To me. Other people might judge a book by its cover alone, or not even care about professionalism.


message 49: by Lynne (last edited May 04, 2015 12:47PM) (new)

Lynne Stringer | 179 comments Jacek wrote: "Everyone's quality should be stellar. Just because you're a self-pub doesn't mean you can make typos and draw repulsing covers. Money has very little to do with that."

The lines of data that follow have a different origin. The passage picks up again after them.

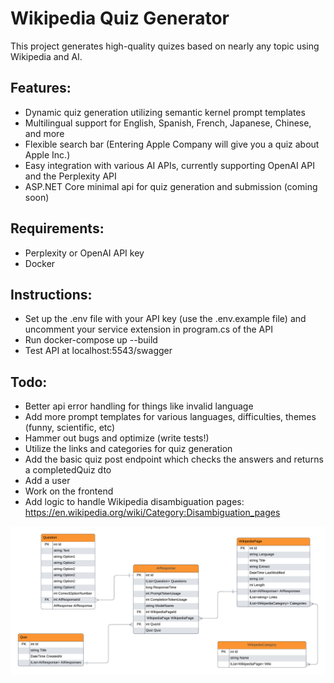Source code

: # Wikipedia Quiz Generator

This project generates high-quality quizes based on nearly any topic using Wikipedia and AI.

## Features:
- Dynamic quiz generation utilizing semantic kernel prompt templates  
- Multilingual support for English, Spanish, French, Japanese, Chinese, and more
- Flexible search bar (Entering Apple Company will give you a quiz about Apple Inc.)
- Easy integration with various AI APIs, currently supporting OpenAI API and the Perplexity API
- ASP.NET Core minimal api for quiz generation and submission (coming soon)

## Requirements:
- Perplexity or OpenAI API key
- Docker

## Instructions:
- Set up the .env file with your API key (use the .env.example file) and uncomment your service extension in program.cs of the API
- Run docker-compose up --build
- Test API at localhost:5543/swagger

## Todo:
- Better api error handling for things like invalid language
- Add more prompt templates for various languages, difficulties, themes (funny, scientific, etc)
- Hammer out bugs and optimize (write tests!)
- Utilize the links and categories for quiz generation
- Add the basic quiz post endpoint which checks the answers and returns a completedQuiz dto
- Add a user
- Work on the frontend
- Add logic to handle Wikipedia disambiguation pages: https://en.wikipedia.org/wiki/Category:Disambiguation_pages

![ERD Diagram](backend/src/WikiQuizGenerator.Data/WikiQuizERD.png)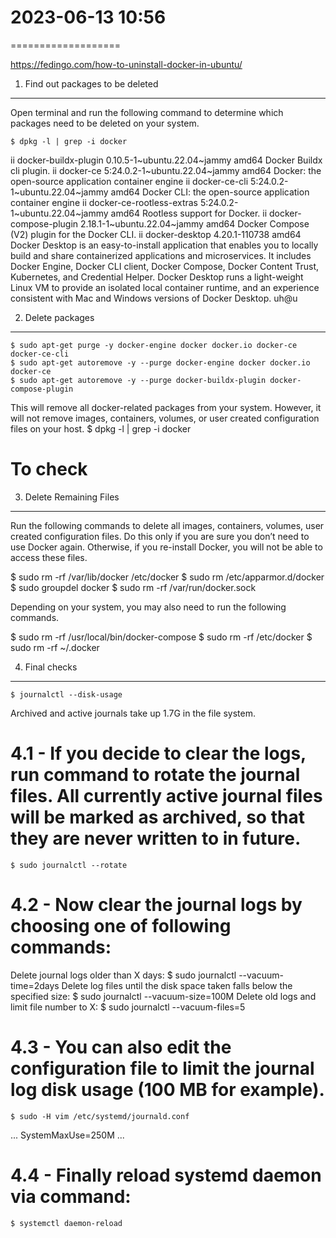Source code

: # 2023-06-13  10:56
===================

https://fedingo.com/how-to-uninstall-docker-in-ubuntu/

1. Find out packages to be deleted
----------------------------------
Open terminal and run the following command to determine which packages need to be deleted on your system.

    $ dpkg -l | grep -i docker
ii  docker-buildx-plugin                  0.10.5-1~ubuntu.22.04~jammy                              amd64        Docker Buildx cli plugin.
ii  docker-ce                             5:24.0.2-1~ubuntu.22.04~jammy                            amd64        Docker: the open-source application container engine
ii  docker-ce-cli                         5:24.0.2-1~ubuntu.22.04~jammy                            amd64        Docker CLI: the open-source application container engine
ii  docker-ce-rootless-extras             5:24.0.2-1~ubuntu.22.04~jammy                            amd64        Rootless support for Docker.
ii  docker-compose-plugin                 2.18.1-1~ubuntu.22.04~jammy                              amd64        Docker Compose (V2) plugin for the Docker CLI.
ii  docker-desktop                        4.20.1-110738                                            amd64        Docker Desktop is an easy-to-install application that enables you to locally build and share containerized applications and microservices. It includes Docker Engine, Docker CLI client, Docker Compose, Docker Content Trust, Kubernetes, and Credential Helper. Docker Desktop runs a light-weight Linux VM to provide an isolated local container runtime, and an experience consistent with Mac and Windows versions of Docker Desktop.
uh@u


2. Delete packages
----------------------------------
    $ sudo apt-get purge -y docker-engine docker docker.io docker-ce docker-ce-cli
    $ sudo apt-get autoremove -y --purge docker-engine docker docker.io docker-ce
    $ sudo apt-get autoremove -y --purge docker-buildx-plugin docker-compose-plugin

This will remove all docker-related packages from your system. However, it will not remove images, containers, volumes, or user created configuration files on your host.
    $ dpkg -l | grep -i docker
# To check


3. Delete Remaining Files
----------------------------------
Run the following commands to delete all images, containers, volumes, user created configuration files. Do this only if you are sure you don’t need to use Docker again. Otherwise, if you re-install Docker, you will not be able to access these files.

$ sudo rm -rf /var/lib/docker /etc/docker
$ sudo rm /etc/apparmor.d/docker
$ sudo groupdel docker
$ sudo rm -rf /var/run/docker.sock

Depending on your system, you may also need to run the following commands.

$ sudo rm -rf /usr/local/bin/docker-compose
$ sudo rm -rf /etc/docker
$ sudo rm -rf ~/.docker


4. Final checks
----------------------------------
    $ journalctl --disk-usage
Archived and active journals take up 1.7G in the file system.
# 4.1 - If you decide to clear the logs, run command to rotate the journal files. All currently active journal files will be marked as archived, so that they are never written to in future.
    $ sudo journalctl --rotate
# 4.2 - Now clear the journal logs by choosing one of following commands:
Delete journal logs older than X days:
    $ sudo journalctl --vacuum-time=2days
Delete log files until the disk space taken falls below the specified size:
    $ sudo journalctl --vacuum-size=100M
Delete old logs and limit file number to X:
    $ sudo journalctl --vacuum-files=5
# 4.3 - You can also edit the configuration file to limit the journal log disk usage (100 MB for example).
    $ sudo -H vim /etc/systemd/journald.conf
...
SystemMaxUse=250M
...

# 4.4 - Finally reload systemd daemon via command:

    $ systemctl daemon-reload

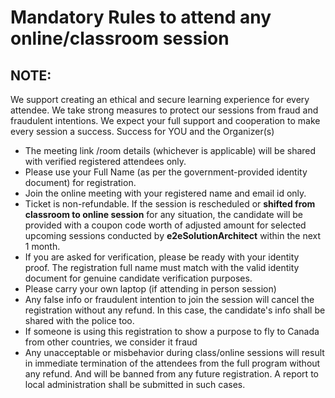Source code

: 
# Mandatory Rules to attend any online/classroom session

## NOTE:
We support creating an ethical and secure learning experience for every attendee. We take strong measures to protect our sessions from fraud and fraudulent intentions. We expect your full support and cooperation to make every session a success. Success for YOU and the Organizer(s)

- The meeting link /room details (whichever is applicable) will be shared with verified registered attendees only.
- Please use your Full Name (as per the government-provided identity document) for registration.
- Join the online meeting with your registered name and email id only.
- Ticket is non-refundable.  If the session is rescheduled or **shifted from classroom to online session** for any situation, the candidate will be provided with a coupon code worth of adjusted amount for selected upcoming sessions conducted by **e2eSolutionArchitect** within the next 1 month. 
- If you are asked for verification, please be ready with your identity proof. The registration full name must match with the valid identity document for genuine candidate verification purposes. 
- Please carry your own laptop (if attending in person session)
- Any false info or fraudulent intention to join the session will cancel the registration without any refund. In this case, the candidate's info shall be shared with the police too.
- If someone is using this registration to show a purpose to fly to Canada from other countries, we consider it fraud
- Any unacceptable or misbehavior during class/online sessions will result in immediate termination of the attendees from the full program without any refund. And will be banned from any future registration. A report to local administration shall be submitted in such cases.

Money and the ability to afford the best has plenty to do with why the big companies should have quality work. And yes, money can affect the quality of everyone's work. My publisher, who doesn't make a lot, always has to scrounge around to find decent people for cover images. That can be one hell of a task.

Inexperience counts also for most people, especially if they go with a vanity publisher, who will take lots of their money and cut every corner known to man.


message 50: by Jacek (new)

Jacek Slay Lynne: right, money can help a lot as far as covers or anything is concerned; my point was - you can't make an excuse for a poorly written book just because you or your publisher don't have money. Self-pub or not, if you want to release a book, do everything to make it stellar quality.

And before Lily decapitates me for the off-topic: I suppose that also might be an indicator for the question. If the book is clearly poor written or has crappy cover or is in any way "unprofessional", there's big chance it's self-published or vanity-published. It ain't a rule but in general trad/indie published books have better quality than self-published.